I entered the theater to see Beauty and the Beast with high hopes. The first theater we went to that day was sold-out, and the hype surrounding the movie was enormous. It’s hard to find anyone that doesn’t love the 1991 animated version, so the 2017 live-action version featuring the beloved Emma Watson as Belle had to be even better, right? Wrong.
What the 1991 version has that the 2017 version does not is warmth and connection. Don’t get me wrong. The 2017 version is aesthetically magnificent. The costumes and sets are exquisite, and it seems that every detail is accounted for. At first glance, Emma Watson is the perfect real-life Belle. She is simultaneously bookish, passionate, and beautiful—but I felt disconnected from her— and the other actors.

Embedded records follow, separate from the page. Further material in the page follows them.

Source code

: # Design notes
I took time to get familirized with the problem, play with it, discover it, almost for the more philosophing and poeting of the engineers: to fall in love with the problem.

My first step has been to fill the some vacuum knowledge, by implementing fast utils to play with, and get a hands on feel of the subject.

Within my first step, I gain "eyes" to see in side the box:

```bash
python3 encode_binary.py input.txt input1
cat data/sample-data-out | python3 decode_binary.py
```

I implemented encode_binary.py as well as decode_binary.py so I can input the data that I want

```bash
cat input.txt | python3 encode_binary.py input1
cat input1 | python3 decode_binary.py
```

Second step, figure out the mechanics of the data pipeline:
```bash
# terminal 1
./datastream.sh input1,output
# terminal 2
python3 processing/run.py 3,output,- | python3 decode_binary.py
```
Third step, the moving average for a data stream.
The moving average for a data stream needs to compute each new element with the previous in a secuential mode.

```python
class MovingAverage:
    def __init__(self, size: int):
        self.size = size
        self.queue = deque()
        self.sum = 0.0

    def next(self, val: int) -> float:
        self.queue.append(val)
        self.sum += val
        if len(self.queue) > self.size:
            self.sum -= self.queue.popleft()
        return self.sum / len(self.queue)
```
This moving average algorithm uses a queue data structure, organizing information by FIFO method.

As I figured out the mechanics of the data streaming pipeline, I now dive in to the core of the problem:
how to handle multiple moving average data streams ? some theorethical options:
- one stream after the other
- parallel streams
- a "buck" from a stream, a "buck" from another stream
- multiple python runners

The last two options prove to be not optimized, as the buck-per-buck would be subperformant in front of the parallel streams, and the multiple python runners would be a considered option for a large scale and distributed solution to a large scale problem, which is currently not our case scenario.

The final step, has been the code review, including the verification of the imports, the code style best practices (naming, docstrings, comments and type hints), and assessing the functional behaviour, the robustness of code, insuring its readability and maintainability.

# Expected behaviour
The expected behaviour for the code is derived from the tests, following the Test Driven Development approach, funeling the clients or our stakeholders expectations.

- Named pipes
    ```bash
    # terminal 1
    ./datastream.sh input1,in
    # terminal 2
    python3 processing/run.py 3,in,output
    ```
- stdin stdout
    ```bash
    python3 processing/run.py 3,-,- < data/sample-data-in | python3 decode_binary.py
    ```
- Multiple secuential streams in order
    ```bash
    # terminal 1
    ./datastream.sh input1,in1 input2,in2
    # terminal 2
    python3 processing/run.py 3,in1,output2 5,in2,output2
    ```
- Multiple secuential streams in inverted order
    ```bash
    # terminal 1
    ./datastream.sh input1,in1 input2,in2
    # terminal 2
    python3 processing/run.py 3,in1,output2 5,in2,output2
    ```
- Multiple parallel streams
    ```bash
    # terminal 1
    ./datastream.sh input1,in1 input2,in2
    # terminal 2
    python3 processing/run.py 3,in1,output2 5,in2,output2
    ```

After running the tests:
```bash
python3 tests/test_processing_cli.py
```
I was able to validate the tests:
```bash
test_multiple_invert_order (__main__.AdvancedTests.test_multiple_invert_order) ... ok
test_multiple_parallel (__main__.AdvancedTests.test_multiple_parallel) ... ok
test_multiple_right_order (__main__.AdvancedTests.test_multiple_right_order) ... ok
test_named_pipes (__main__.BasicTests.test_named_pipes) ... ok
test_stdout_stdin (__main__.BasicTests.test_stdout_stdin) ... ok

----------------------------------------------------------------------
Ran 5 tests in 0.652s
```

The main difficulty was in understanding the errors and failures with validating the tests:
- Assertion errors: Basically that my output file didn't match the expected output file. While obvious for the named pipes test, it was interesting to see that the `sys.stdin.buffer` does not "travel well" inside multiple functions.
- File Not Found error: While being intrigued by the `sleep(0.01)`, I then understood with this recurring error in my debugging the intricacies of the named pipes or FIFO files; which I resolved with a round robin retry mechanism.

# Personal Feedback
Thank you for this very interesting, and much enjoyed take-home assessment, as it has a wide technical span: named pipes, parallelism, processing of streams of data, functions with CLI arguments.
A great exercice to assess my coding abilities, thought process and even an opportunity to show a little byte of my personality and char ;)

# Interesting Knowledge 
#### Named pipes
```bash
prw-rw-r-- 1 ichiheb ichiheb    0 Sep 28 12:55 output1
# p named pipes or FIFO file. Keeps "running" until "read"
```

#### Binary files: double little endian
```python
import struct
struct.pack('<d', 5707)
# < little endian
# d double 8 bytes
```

The magic of Disney is the investment you feel in the stories. Disney makes you sympathize with mermaids and lions by making you see parts of yourself in those characters. During this film, I watched actors put on a grand show that left me feeling empty. Its musical lyrics meant very little.
It is after movies like this that I am forced to wonder: do directors underestimate the intelligence of movie-goers? Sure, most audiences aren’t filled with trained critics, but people know when “movie-magic” is there—and—when it isn’t.
Beauty and the Beast is one of the first Disney films in a long list that are being remade into live-action versions.
But Beauty missed the mark. If Disney hopes to get it right, its next films have to be less cold and pay better homage to the classic stories they retell.